What are Horror Movies Missing?
Loyal readers probably realized that I have been watching many horror movies lately. Barring Ju-on: The Curse, a direct-to-video movie, I found none of them to be scary. Now that I thought about it a little, I think Alfred Hitchcock, known for Psycho and The Birds, could shed some light on this with his doctrine of “There is no terror in the bang, only in the anticipation of it.” I think where many horror movies really went wrong was by showing too much on screen and not leaving enough to the viewer’s imagination.
Recently, I saw and reviewed Alpha Girls. I copied and pasted my review onto Alpha Girls’ IMDb page only for it to be the most epically downvoted review on the site, but that’s another issue altogether. Alpha Girls followed Morgan (Falon Joslyn), a transfer student at an unnamed Philadelphia university rushing for the Alpha Beta sorority. Alpha Beta alumni are known to have become among the world’s most influential people, but Morgan finds out this power comes with a sinister price.
The movie went wrong almost right at the beginning. The first thing to happen is a human sacrifice flashback that occurred in 1896. I was expecting the human sacrifice to be the movie’s main surprise, but it was laid out right in front of me at the beginning. As a result, there was no room for the movie to surprise me in anyway. Sure, the movie had its fair share of blood (did I mention the movie involved cannibal zombies?). However, (at least to me) blood is gross, not scary. It didn’t help that my eyes were inevitably drawn to the victim’s jiggling (and soon to be bared) breasts, thus giving the scene more the feel of a porno than that of a horror film.
As I said multiple times before on this blog, I think the best horror movies are the ones made on more modest budgets. I don’t even know if Alpha Girls can qualify as that as it had the capacity to afford all the movie’s (surprisingly good) special effects on top of Ron Jeremy’s and Schooly-D’s (don’t ask) paychecks.

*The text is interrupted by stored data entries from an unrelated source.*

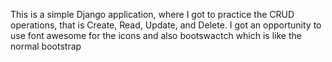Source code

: This is a simple Django application, where I got to practice the CRUD operations, that is Create, Read, Update, and  Delete.
I got an opportunity to use font awesome for the  icons and also bootswactch which is like the normal bootstrap
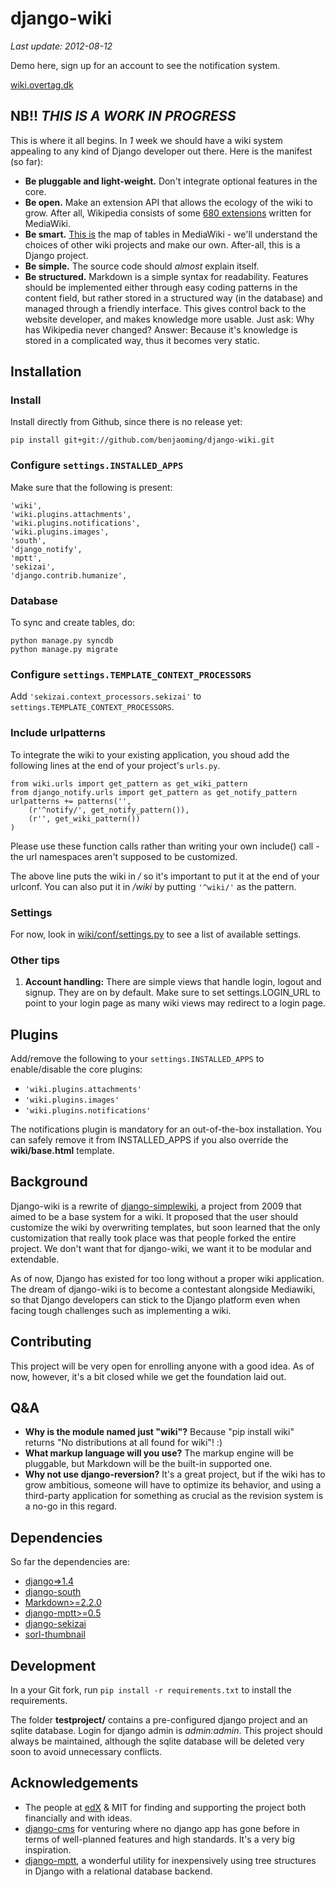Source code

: django-wiki
===========

*Last update: 2012-08-12*

Demo here, sign up for an account to see the notification system.

[wiki.overtag.dk](http://wiki.overtag.dk)

NB!! *THIS IS A WORK IN PROGRESS*
---------------------------------

This is where it all begins. In *1* week we should have a wiki system appealing to any kind of Django developer out there. Here is the manifest (so far):

 * **Be pluggable and light-weight.** Don't integrate optional features in the core.
 * **Be open.** Make an extension API that allows the ecology of the wiki to grow. After all, Wikipedia consists of some [680 extensions](http://svn.wikimedia.org/viewvc/mediawiki/trunk/extensions/) written for MediaWiki.
 * **Be smart.** [This is](https://upload.wikimedia.org/wikipedia/commons/8/88/MediaWiki_database_schema_1-19_%28r102798%29.png) the map of tables in MediaWiki - we'll understand the choices of other wiki projects and make our own. After-all, this is a Django project.
 * **Be simple.** The source code should *almost* explain itself.
 * **Be structured.** Markdown is a simple syntax for readability. Features should be implemented either through easy coding patterns in the content field, but rather stored in a structured way (in the database) and managed through a friendly interface. This gives control back to the website developer, and makes knowledge more usable. Just ask: Why has Wikipedia never changed? Answer: Because it's knowledge is stored in a complicated way, thus it becomes very static.

Installation
------------

### Install

Install directly from Github, since there is no release yet:

`pip install git+git://github.com/benjaoming/django-wiki.git`

### Configure `settings.INSTALLED_APPS`

Make sure that the following is present:

    'wiki',
    'wiki.plugins.attachments',
    'wiki.plugins.notifications',
    'wiki.plugins.images',
    'south',
    'django_notify',
    'mptt',
    'sekizai',
    'django.contrib.humanize',

### Database

To sync and create tables, do:

    python manage.py syncdb
    python manage.py migrate

### Configure `settings.TEMPLATE_CONTEXT_PROCESSORS`

Add `'sekizai.context_processors.sekizai'` to `settings.TEMPLATE_CONTEXT_PROCESSORS`.

### Include urlpatterns

To integrate the wiki to your existing application, you shoud add the following lines at the end of your project's `urls.py`.

    from wiki.urls import get_pattern as get_wiki_pattern
    from django_notify.urls import get_pattern as get_notify_pattern
    urlpatterns += patterns('',
        (r'^notify/', get_notify_pattern()),
        (r'', get_wiki_pattern())
    )

Please use these function calls rather than writing your own include() call - the url namespaces aren't supposed to be customized.

The above line puts the wiki in */* so it's important to put it at the end of your urlconf. You can also put it in */wiki* by putting `'^wiki/'` as the pattern.

### Settings

For now, look in [wiki/conf/settings.py](wiki/conf/settings.py) to see a list of available settings.

### Other tips

 1. **Account handling:** There are simple views that handle login, logout and signup. They are on by default. Make sure to set settings.LOGIN_URL to point to your login page as many wiki views may redirect to a login page.

Plugins
------------

Add/remove the following to your `settings.INSTALLED_APPS` to enable/disable the core plugins:

 * `'wiki.plugins.attachments'`
 * `'wiki.plugins.images'`
 * `'wiki.plugins.notifications'`

The notifications plugin is mandatory for an out-of-the-box installation. You can safely remove it from INSTALLED_APPS if you also override the **wiki/base.html** template.

Background
----------

Django-wiki is a rewrite of [django-simplewiki](http://code.google.com/p/django-simple-wiki/), a project from 2009 that aimed to be a base system for a wiki. It proposed that the user should customize the wiki by overwriting templates, but soon learned that the only customization that really took place was that people forked the entire project. We don't want that for django-wiki, we want it to be modular and extendable.

As of now, Django has existed for too long without a proper wiki application. The dream of django-wiki is to become a contestant alongside Mediawiki, so that Django developers can stick to the Django platform even when facing tough challenges such as implementing a wiki.

Contributing
------------

This project will be very open for enrolling anyone with a good idea. As of now, however, it's a bit closed while we get the foundation laid out.

Q&A
------------

 * **Why is the module named just "wiki"?** Because "pip install wiki" returns "No distributions at all found for wiki"! :)
 * **What markup language will you use?** The markup engine will be pluggable, but Markdown will be the built-in supported one.
 * **Why not use django-reversion?** It's a great project, but if the wiki has to grow ambitious, someone will have to optimize its behavior, and using a third-party application for something as crucial as the revision system is a no-go in this regard.

Dependencies
------------

So far the dependencies are:

 * [django=>1.4](http://www.djangoproject.com)
 * [django-south](http://south.aeracode.org/)
 * [Markdown>=2.2.0](https://github.com/waylan/Python-Markdown)
 * [django-mptt>=0.5](https://github.com/django-mptt/django-mptt)
 * [django-sekizai](https://github.com/ojii/django-sekizai/)
 * [sorl-thumbnail](https://github.com/sorl/sorl-thumbnail)

Development
------------

In a your Git fork, run `pip install -r requirements.txt` to install the requirements.

The folder **testproject/** contains a pre-configured django project and an sqlite database. Login for django admin is *admin:admin*. This project should always be maintained, although the sqlite database will be deleted very soon to avoid unnecessary conflicts.

Acknowledgements
----------------

 * The people at [edX](http://www.edxonline.org/) & MIT for finding and supporting the project both financially and with ideas.
 * [django-cms](https://github.com/divio/django-cms) for venturing where no django app has gone before in terms of well-planned features and high standards. It's a very big inspiration.
 * [django-mptt](https://github.com/django-mptt/django-mptt), a wonderful utility for inexpensively using tree structures in Django with a relational database backend.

Besides the opening scene, Alpha Girls fell into the same trap that many indie films do, and that is it showed a very undying love for itself. In the aftermath of Veronica’s (Nikki Bell) murder, the girls are cleaning the room up in what basically felt like a tribute to Southwork’s cover of “The House of the Rising Sun” as made famous by The Animals as opposed to something meant to advance the story. The movie’s use of a soundtrack that just wouldn’t end overwhelmed many scenes and felt absolutely nothing short of narcissistic as did scenes like the “girls day out” when the pledges were out and about in Philadelphia.
The movie’s acting talent did little to help things, though there was little they could do as the dialogue was generally very stiff and unnatural. As the release date of the movie drew near, writers/directors Tony Trov and Johnny Zito rebilled Alpha Girls as a “Horror/Comedy Film About Satanic Sorority Sisters” from “Satanic Sorority Slasher” when they watched it after editing and it became clear there was no way audiences would be able to take the movie seriously. I would’ve bought it if more of the movie’s humor was intentional a la Zombieland (2009) or Dead Snow (2009).
I will spare you comparing Alpha Girls to Ju-on: The Grudge as the latter, while I wasn’t totally in love with it, was undoubtedly a better movie in just about every way. Where The Grudge failed where The Curse succeeded was the fact that director Shimizu Takashi decided to show a lot more on screen as a result of having a lot more money to work with, as opposed to letting scenes drag on until they became really uncomfortable at which he hits the viewer with the scare.
However, The Grudge had one really good scene, and that was when Hitomi (Ito Misaki) came home, already freaked out by the events at her office. She lay in bed not having any clue what to expect. Surprisingly, Ito’s acting had improved quite a bit from You’re Under Arrest!, which was made the same year, and thus allowed for the viewer to empathize with her.
The “anticipation” doctrine was used most effectively in The Curse. The reason there was actually completely because of the (lack of) budget Shimizu Takashi had to work with. Thus, he was unable to explicitly show a lot on screen.
The main highlight of that movie was the scene in which Mizuho (Kuriyama Chiaki) was alone in the teachers’ office. That scene was very well constructed so, like the scene in The Grudge, you are every bit as uncomfortable as Mizuho is. It dragged on for just long enough to make the scene unsettling before showing the surprise.
The Curse has one thing in common with many of my favorite movies, and that is the fact that it is a movie where you are likely to notice something new every time you see it (it’s one of few movies I actually recommend seeing more than once). It was a movie that really performed the art of subtlety when creating horror.
I think with the advent of budgets and special effects technology, horror movie directors really lost sight of the idea of taking advantage of the audience’s psychology. Instead, they opt to show as much on screen as they can. In fact, this is precisely something people fault George Lucas with when he went back and added CG special effects to the original Star Wars trilogy. It almost feels like modern filmmakers are actually doubting the intelligence of modern filmgoing audiences. I almost suspect if modern people were to watch the original The Haunting (1963), they would actually get bored, despite that I thought it was the single scariest movie I have ever seen.